// CassetteBoy vs. Biblical Exposition

Maybe you are familiar with CassetteBoy, the internet phenomenon who takes programmes like The Apprentice or Jamie Oliver’s cooking shows and then mangles them into unrecognisable (and frequently hilarious) forms. If not, then I highly recommend that you check out what is probably his greatest work here – although consider yourself warned, because that clip does contain swearing. You have to wonder how the man holds down a full-time job whilst watching as much TV as he clearly does, admittedly, but it’s nonetheless a very impressive effort.

It does show the ease with which you can turn something serious into whatever you want it to be, though. How if you’ve got enough time and creativity you can construct a whole different narrative out of the materials that you have in front of you. The same thing goes for the culture of making recut trailers, which has been knocking around the internet for a while (see one of the best here). But i wonder sometimes if that’s what we’ve been doing with our preaching. We take a bit of poetry, a bit of history, a couple of proverbs and some comments from the new Testament letters, tie it together with a weird section of prophecy and hey presto, you’ve got a recipe for a sermon!

Most of the time it’s done in a way that looks serious, but sometimes it just ends up looking unintentionally hilarious instead. Plenty of people i’ve met have cited proof-texting from Christians as one of the things that offends them the most about organised religion, that it is essentially people seeking to justify their own views with reference to a higher power. It gives them grounds for sexism, racism and homophobia, because that’s what the Book says. It’s a fair criticism, some of the time at least.

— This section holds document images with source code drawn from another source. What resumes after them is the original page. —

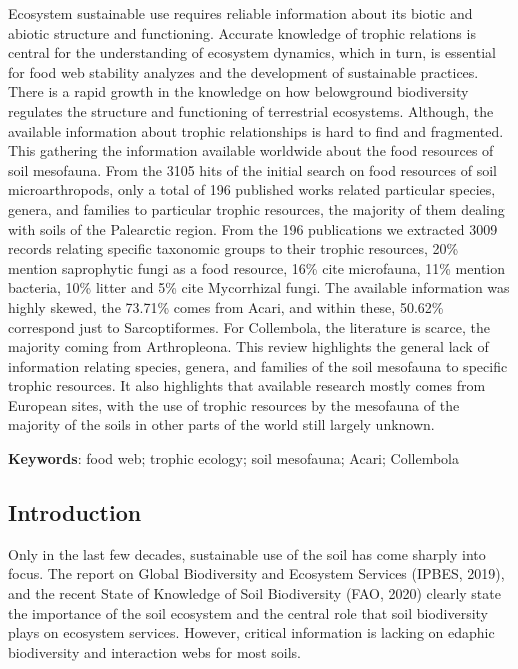 \documentclass[11pt]{article}
\begin{document}
Ecosystem sustainable use requires reliable information about its biotic
and abiotic structure and functioning. Accurate knowledge of trophic
relations is central for the understanding of ecosystem dynamics, which
in turn, is essential for food web stability analyzes and the
development of sustainable practices. There is a rapid growth in the
knowledge on how belowground biodiversity regulates the structure and
functioning of terrestrial ecosystems. Although, the available
information about trophic relationships is hard to find and fragmented.
This gathering the information available worldwide about the food
resources of soil mesofauna. From the 3105 hits of the initial search on
food resources of soil microarthropods, only a total of 196 published
works related particular species, genera, and families to particular
trophic resources, the majority of them dealing with soils of the
Palearctic region. From the 196 publications we extracted 3009 records
relating specific taxonomic groups to their trophic resources, 20\%
mention saprophytic fungi as a food resource, 16\% cite microfauna, 11\%
mention bacteria, 10\% litter and 5\% cite Mycorrhizal fungi. The
available information was highly skewed, the 73.71\% comes from Acari,
and within these, 50.62\% correspond just to Sarcoptiformes. For
Collembola, the literature is scarce, the majority coming from
Arthropleona. This review highlights the general lack of information
relating species, genera, and families of the soil mesofauna to specific
trophic resources. It also highlights that available research mostly
comes from European sites, with the use of trophic resources by the
mesofauna of the majority of the soils in other parts of the world still
largely unknown.

\textbf{Keywords}: food web; trophic ecology; soil mesofauna; Acari;
Collembola

\hypertarget{introduction}{%
\subsection{Introduction}\label{introduction}}

Only in the last few decades, sustainable use of the soil has come
sharply into focus. The report on Global Biodiversity and Ecosystem
Services (IPBES, 2019), and the recent State of Knowledge of Soil
Biodiversity (FAO, 2020) clearly state the importance of the soil
ecosystem and the central role that soil biodiversity plays on ecosystem
services. However, critical information is lacking on edaphic
biodiversity and interaction webs for most soils.
\end{document}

I think you can often tell the sermons that are written with an agenda in mind by the respect that people give the text – both the passage that they are studying and the way it holds together with the rest of the book. The preachers who work at getting underneath the skin of a text, understanding its context and what its first readers would have heard and then working at communicating that, they are people who speak words of life.

In their own way, too, these are the people who show that the Bible is still culturally relevant. It doesn’t need to be dressed up or handled with a kind of delicate embarrassment. There is a power in these words because of their situation in history, because they are written about the interaction of an incredible God with humanity, not just because they stand apart from their immediate contexts. In the end, although our circumstances and cultures have changed, we are not really that different from the people back then. There are some foundational elements of culture that have stayed in place across the years – general trends in morality, general approaches to the world, general arguments for and against the existence of God.

In contrast, the people who mangle Scripture to serve their own agenda always end up serving up sermons where the gaps are apparent and the message, although logically argued, just doesn’t quite ring true. They sound tired, overcooked, and that’s possibly because they don’t look at the words in front of them with any wonder any more. The Dove World Outreach Centre are one example of a church whose messages clearly serve a nationalistic agenda of xenophobia, fear and racial hatred, at the extreme end of that spectrum, but there are plenty of examples from elsewhere.

I remember sitting in a church once, for example, where the sermon was entitled “the humble poor” and in which the poor were not mentioned even once. Not even in passing. The rationale was to focus on communicating the gospel, the central and foundational message of the cross and salvation, but the impression i got by the end was that the gospel had no relevance to the poor at all. It didn’t communicate to them and it wasn’t for people of their station in life. (Needless to say, it was quite a middle-class church). I wonder what Jesus would have thought.

The Bible has always needed interpreters, but it needs interpreters who handle the words they have in front of them with a kind of respect and wonder, or else we risk turning preaching into an exercise for CassetteBoy, and i shudder to think of what the end result of that could be.

Earlier today Soul Survivor’s “Bible in One Year” project addressed some of the most hair-raising passages in Genesis, with the men of Sodom wanting to rape the visitors who show up at Lot’s house (who were actually angels), only for Lot to offer to send his virgin daughters out instead.

Which, let’s face it, isn’t much better.

Lot’s daughters then proceed to sleep with their father and get pregnant from his in order to continue their family line.

What do you do with something like that?

And yet the Bible is full of stories like that, and so that’s why we need good interpreters. Otherwise we either avoid them entirely, or we interpret them badly, and both of those are methods of avoidance that leave us reading an incomplete story.

If our preachers don’t have a sense of awe and wonder at the word of God, if it doesn’t take their breath away some days, then how can be we expect to have that same kind of awe if we are the ones following them?

What are your thoughts on this? What are the best ways to maintain a sense of wonder when it comes to reading the Bible?